You can’t will yourself to be a Christian. You cannot by your own reason or strength believe in Jesus Christ your Lord or come to him, but it is the Holy Spirit, who calls you by the Gospel, enlightens you with his gifts, sanctifies and keeps you in the true faith. In other words, you are born a child of God by the will of God.
This is what it means to be saved by grace. You did nothing to cause God to come down from heaven and be incarnate in the womb of the virgin. You did not convince Jesus to go to the cross nor did you raise him from the dead. Neither did you do anything to accept Jesus into your heart, but God did this for you through the working of the Holy Spirit through the preaching of the Gospel. The Holy Spirit enlivened your heart, so that you could accept Jesus. The Holy Spirit gave you a new birth through the washing of regeneration. This was done in your Baptism. And the Holy Spirit continues to keep you in this true faith through the preaching of the Gospel and the Sacrament.
This is how the Holy Spirit made you a Christian, a child of God. And this is how God sanctifies and keeps the entire Christian Church on earth in the one true faith. We call the Christian Church the Communion of Saints. That is, a community of holy people, that is, people, whom God has made holy. A community in which each member has something in common, one Lord, one faith, one Baptism, the same Holy Spirit dwelling in us. In this communion of saints, we are united by our faith in Christ Jesus.

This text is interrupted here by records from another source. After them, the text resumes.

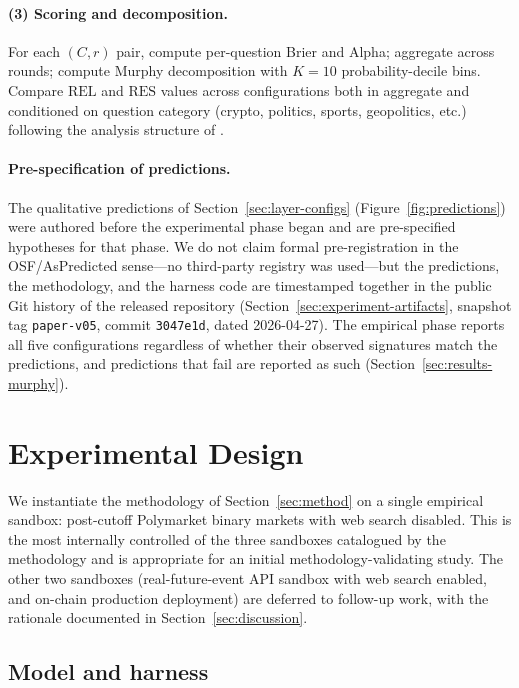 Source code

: \documentclass[11pt]{article}
\newcommand{\REL}{\mathrm{REL}}
\newcommand{\RES}{\mathrm{RES}}
\begin{document}
\paragraph{(3) Scoring and decomposition.}
For each $(C, r)$ pair, compute per-question Brier and Alpha; aggregate across rounds; compute Murphy decomposition with $K = 10$ probability-decile bins. Compare $\REL$ and $\RES$ values across configurations both in aggregate and conditioned on question category (crypto, politics, sports, geopolitics, etc.) following the analysis structure of \citet{nechepurenko2026foresight}.

\paragraph{Pre-specification of predictions.}
The qualitative predictions of Section~\ref{sec:layer-configs} (Figure~\ref{fig:predictions}) were authored before the experimental phase began and are pre-specified hypotheses for that phase. We do not claim formal pre-registration in the OSF/AsPredicted sense---no third-party registry was used---but the predictions, the methodology, and the harness code are timestamped together in the public Git history of the released repository (Section~\ref{sec:experiment-artifacts}, snapshot tag \texttt{paper-v05}, commit \texttt{3047e1d}, dated 2026-04-27). The empirical phase reports all five configurations regardless of whether their observed signatures match the predictions, and predictions that fail are reported as such (Section~\ref{sec:results-murphy}).

\section{Experimental Design}
\label{sec:experiment}

We instantiate the methodology of Section~\ref{sec:method} on a single empirical sandbox: post-cutoff Polymarket binary markets with web search disabled. This is the most internally controlled of the three sandboxes catalogued by the methodology and is appropriate for an initial methodology-validating study. The other two sandboxes (real-future-event API sandbox with web search enabled, and on-chain production deployment) are deferred to follow-up work, with the rationale documented in Section~\ref{sec:discussion}.

\subsection{Model and harness}
\label{sec:experiment-model}
\end{document}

So, this holiday season, let us focus on what we have in common as children of God and what unites us as Christians. Jesus Christ, born to save us. He has united himself to us physically by assuming our human nature and he has united himself to us spiritually by granting us a new birth by the Holy Spirit. God forgives all our sins for the sake of Christ’s death and resurrection. This is what we have in common. This is what unites us. And there is no greater bond than that. Merry Christmas. Amen.